Pietzsch needs suitable methods for these experiments – and that brings us back to the bright green METRIXS. The instrument is specialised for studying liquids using inelastic x-ray scattering. This makes it possible to study molecular reactions in situ, where they normally occur, and how the chemical environment influences the molecules. This way, researchers can gain new insights into how chemical reactions occur at the elemental level and could then be tweaked in new ways. The conventional study methods look at crystals, but if the substances occur in nature dissolved in liquids, then there is even more to be gained from studying them in that environment as well. “It’s a bit like: either you study a living fish as it swims in water, or you study a dead fish out of water. In both cases, you learn something about the fish, but it’s different things that you discover.”

At one time, Pietzsch used to travel to the Paul Scherrer Institute in Switzerland to do her experiments, but her requests were not exactly popular there. They often feared that the liquids she was studying could contaminate the vacuum. “Solid samples are simply more practical to handle in experiments,” she explains. Eventually, Switzerland flatly turned her down. That motivated the physicist to simply develop the right kind of instrument herself at BESSY II – and the result is now the new METRIXS.

Overcoming challenges with good team work

Of course, Annette Pietzsch does not do all of this alone; rather she works in a widely diversified team. Behind her organisational talent is a healthy attitude towards her own limits: “I don’t have to do all things myself if there are specialists who can do them. If you become a jack of all trades, at some point you’re no longer enough of a specialist for one thing.” She relies on cooperation in her research, too. A theoretician has just recently joined her team. “When we are all together in one place and holding discussions, we learn to understand the others’ way of seeing things. That is incredibly fruitful,” she relates. 

Frustration opens new paths

There is yet another thing important in her job: scientists have to be tolerant of frustration.

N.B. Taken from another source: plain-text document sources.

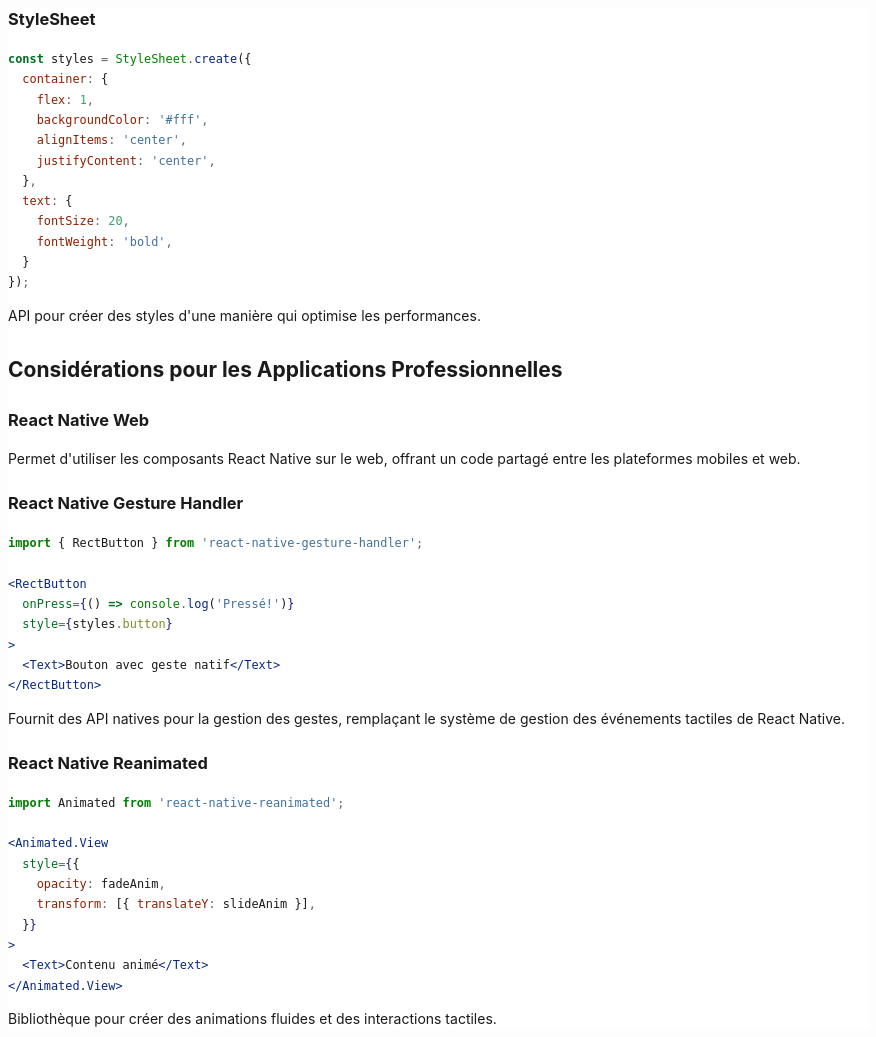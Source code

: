 ### StyleSheet
```jsx
const styles = StyleSheet.create({
  container: {
    flex: 1,
    backgroundColor: '#fff',
    alignItems: 'center',
    justifyContent: 'center',
  },
  text: {
    fontSize: 20,
    fontWeight: 'bold',
  }
});
```
API pour créer des styles d'une manière qui optimise les performances.

## Considérations pour les Applications Professionnelles

### React Native Web
Permet d'utiliser les composants React Native sur le web, offrant un code partagé entre les plateformes mobiles et web.

### React Native Gesture Handler
```jsx
import { RectButton } from 'react-native-gesture-handler';

<RectButton
  onPress={() => console.log('Pressé!')}
  style={styles.button}
>
  <Text>Bouton avec geste natif</Text>
</RectButton>
```
Fournit des API natives pour la gestion des gestes, remplaçant le système de gestion des événements tactiles de React Native.

### React Native Reanimated
```jsx
import Animated from 'react-native-reanimated';

<Animated.View
  style={{
    opacity: fadeAnim,
    transform: [{ translateY: slideAnim }],
  }}
>
  <Text>Contenu animé</Text>
</Animated.View>
```
Bibliothèque pour créer des animations fluides et des interactions tactiles.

Often, things don’t go according to plan; experiments fail despite having prepared them for so long – as Annette Pietzsch personally experienced already early in her career. She had to change the topic of her doctorate after only two years because the nanoparticles she was studying could not be reproduced reliably. She swallowed the bitter pill and went back to square one. This experience did not hurt her, she wants to assure other doctoral candidates as well. Sometimes, you hit a dead end, but you should not let that scare you off. Because there is always another way. Those who can cope well with failure as a scientist have most definitely found one of the most exciting and fulfilling jobs in the world.